Class PerFieldSimilarityWrapper


  • public abstract class PerFieldSimilarityWrapper
    extends Similarity
    Provides the ability to use a different Similarity for different fields.

    Subclasses should implement get(String) to return an appropriate Similarity (for example, using field-specific parameter values) for the field.

    WARNING: This API is experimental and might change in incompatible ways in the next release.
    • Constructor Detail

      • PerFieldSimilarityWrapper

        public PerFieldSimilarityWrapper()
        Sole constructor. (For invocation by subclass constructors, typically implicit.)
    • Method Detail

      • computeNorm

        public final long computeNorm​(FieldInvertState state)
        Description copied from class: Similarity
        Computes the normalization value for a field at index-time.

        The default implementation uses SmallFloat.intToByte4(int) to encode the number of terms as a single byte.

        WARNING: The default implementation is used by Lucene's supplied Similarity classes, which means you can change the Similarity at runtime without reindexing. If you override this method, you'll need to re-index documents for it to take effect.

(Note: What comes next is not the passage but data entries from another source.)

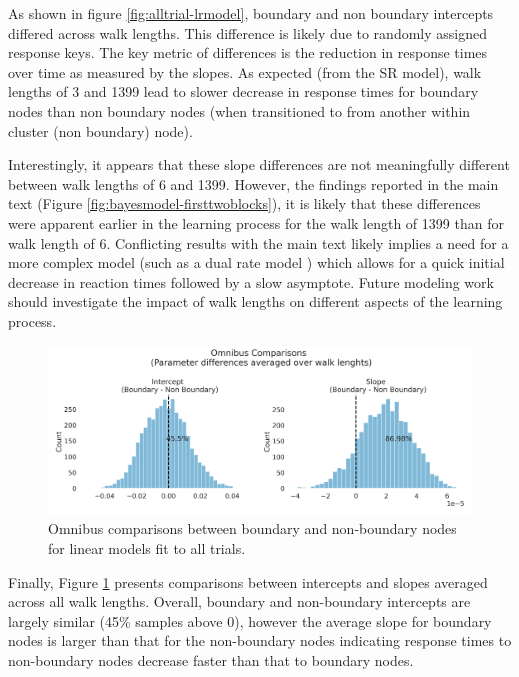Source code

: As shown in figure \ref{fig:alltrial-lrmodel}, boundary and non boundary intercepts differed across walk lengths. This difference is likely due to randomly assigned response keys. The key metric of differences is the reduction in response times over time as measured by the slopes. As expected (from the SR model), walk lengths of 3 and 1399 lead to slower decrease in response times for boundary nodes than non boundary nodes (when transitioned to from another within cluster (non boundary) node). 

Interestingly, it appears that these slope differences are not meaningfully different between walk lengths of 6 and 1399. However, the findings reported in the main text (Figure \ref{fig:bayesmodel-firsttwoblocks}), it is likely that these differences were apparent earlier in the learning process for the walk length of 1399 than for walk length of 6. Conflicting results with the main text likely implies a need for a more complex model (such as a dual rate model \parencite{mcdougle2015explicit, smith2006interacting, savalia2022leap}) which allows for a quick initial decrease in reaction times followed by a slow asymptote. Future modeling work should investigate the impact of walk lengths on different aspects of the learning process. 
 

\begin{figure}[H]
    \centering
    \includegraphics[width = \textwidth]{chapter_notebooks/chapter_2/figures/omnibus_comparisons_trialmodel.png}
    \caption{Omnibus comparisons between boundary and non-boundary nodes for linear models fit to all trials.}
    \label{fig:omnibus-alltrial-lrmodel}    
\end{figure}

Finally, Figure \ref{fig:omnibus-alltrial-lrmodel} presents comparisons between intercepts and slopes averaged across all walk lengths. Overall, boundary and non-boundary intercepts are largely similar (45\% samples above 0), however the average slope for boundary nodes is larger than that for the non-boundary nodes indicating response times to non-boundary nodes decrease faster than that to boundary nodes.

        Matches in longer fields are less precise, so implementations of this method usually set smaller values when state.getLength() is large, and larger values when state.getLength() is small.

        Note that for a given term-document frequency, greater unsigned norms must produce scores that are lower or equal, ie. for two encoded norms n1 and n2 so that Long.compareUnsigned(n1, n2) > 0 then SimScorer.score(freq, n1) <= SimScorer.score(freq, n2) for any legal freq.

        0 is not a legal norm, so 1 is the norm that produces the highest scores.

        Overrides:
        computeNorm in class Similarity
        Parameters:
        state - accumulated state of term processing for this field
        Returns:
        computed norm value
      • scorer

        public final Similarity.SimScorer scorer​(float boost,
                                                 CollectionStatistics collectionStats,
                                                 TermStatistics... termStats)
        Description copied from class: Similarity
        Compute any collection-level weight (e.g. IDF, average document length, etc) needed for scoring a query.
        Specified by:
        scorer in class Similarity
        Parameters:
        boost - a multiplicative factor to apply to the produces scores
        collectionStats - collection-level statistics, such as the number of tokens in the collection.
        termStats - term-level statistics, such as the document frequency of a term across the collection.
        Returns:
        SimWeight object with the information this Similarity needs to score a query.